I’ve always appreciated the honesty of this song. Rather than the posturing and posing that characterized much of 1990s hip-hop, I always believed Daddy Mac and Mac Daddy wrote about what they knew on this track- no gangsta posturing, no “smacking bitches”, just the pure anxiety of two kids who overslept for school.
And yet, looking closer at the lyrics, it almost seems like an insidious attempt by parents to slip subliminal messages into “that hip and hop music”. Warnings about absenteeism, embarrassment, and poor academic performance just sound like nagging coming from Mom and Dad, but they have an amazing amount of credibility coming from two 12 year olds wearing backwards sports jerseys and baggy jeans. Long after I’ve stopped wearing my pants backwards (and yes, I did follow that fad briefly), I still set two alarms, just to be sure that I never miss any bus, ever.

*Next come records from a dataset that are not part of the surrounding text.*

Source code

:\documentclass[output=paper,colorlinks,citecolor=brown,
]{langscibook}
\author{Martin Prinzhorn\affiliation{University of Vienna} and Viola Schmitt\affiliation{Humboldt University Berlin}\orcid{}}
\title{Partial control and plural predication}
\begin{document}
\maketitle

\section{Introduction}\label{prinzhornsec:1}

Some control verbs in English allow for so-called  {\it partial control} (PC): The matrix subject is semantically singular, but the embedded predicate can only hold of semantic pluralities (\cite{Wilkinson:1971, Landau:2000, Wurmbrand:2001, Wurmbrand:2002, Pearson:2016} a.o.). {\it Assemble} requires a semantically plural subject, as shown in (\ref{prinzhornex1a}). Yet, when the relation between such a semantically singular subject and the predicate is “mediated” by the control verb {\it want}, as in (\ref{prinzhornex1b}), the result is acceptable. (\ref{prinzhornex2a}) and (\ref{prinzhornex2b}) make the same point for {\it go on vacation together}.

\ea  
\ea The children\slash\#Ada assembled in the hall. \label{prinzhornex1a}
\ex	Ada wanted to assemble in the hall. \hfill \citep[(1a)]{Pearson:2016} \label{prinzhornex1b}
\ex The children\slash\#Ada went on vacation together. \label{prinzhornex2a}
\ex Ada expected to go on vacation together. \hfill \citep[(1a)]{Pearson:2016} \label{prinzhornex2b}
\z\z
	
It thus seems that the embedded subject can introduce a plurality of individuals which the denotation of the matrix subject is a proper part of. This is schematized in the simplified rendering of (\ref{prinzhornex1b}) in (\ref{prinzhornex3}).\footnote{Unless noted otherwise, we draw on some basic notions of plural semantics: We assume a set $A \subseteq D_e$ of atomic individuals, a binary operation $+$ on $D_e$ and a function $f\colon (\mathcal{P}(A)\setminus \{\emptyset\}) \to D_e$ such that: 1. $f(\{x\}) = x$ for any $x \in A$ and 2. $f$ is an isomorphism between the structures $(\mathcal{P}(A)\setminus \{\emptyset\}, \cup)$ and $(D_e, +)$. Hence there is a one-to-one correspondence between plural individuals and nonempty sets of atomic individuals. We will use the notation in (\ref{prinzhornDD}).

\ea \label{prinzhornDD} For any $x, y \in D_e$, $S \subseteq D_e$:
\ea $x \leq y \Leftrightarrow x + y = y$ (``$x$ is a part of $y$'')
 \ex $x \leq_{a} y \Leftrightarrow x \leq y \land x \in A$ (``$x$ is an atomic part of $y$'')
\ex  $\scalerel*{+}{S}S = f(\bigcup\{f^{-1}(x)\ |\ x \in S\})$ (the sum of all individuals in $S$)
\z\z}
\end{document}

Or is it a subtle piece of critical theory? As an elementary and middle-schooler, I never found the cautionary message of this song very frightening, because my parents had jobs flexible enough to allow them to take me to school if I missed the bus. But the personal narratives of Mr. Mac and Mr. Daddy reveal an entirely different lived reality, one in which there are no social safety nets, leading to traps of persistent poverty and inequality (unless Jermaine Dupri hooks you up with a record deal).
Ethnolinguistics: Didn’t they originate, or at least popularize, the phrase “Da Bomb”?
“Da Bomb” was a pretty known phrase before they released the album “Da Bomb,” which was your standard not-that-popular-second-record-by-flash-in-the-pan. The song “Da Bomb” could be said to have helped popularize its guest star Da Brat, though.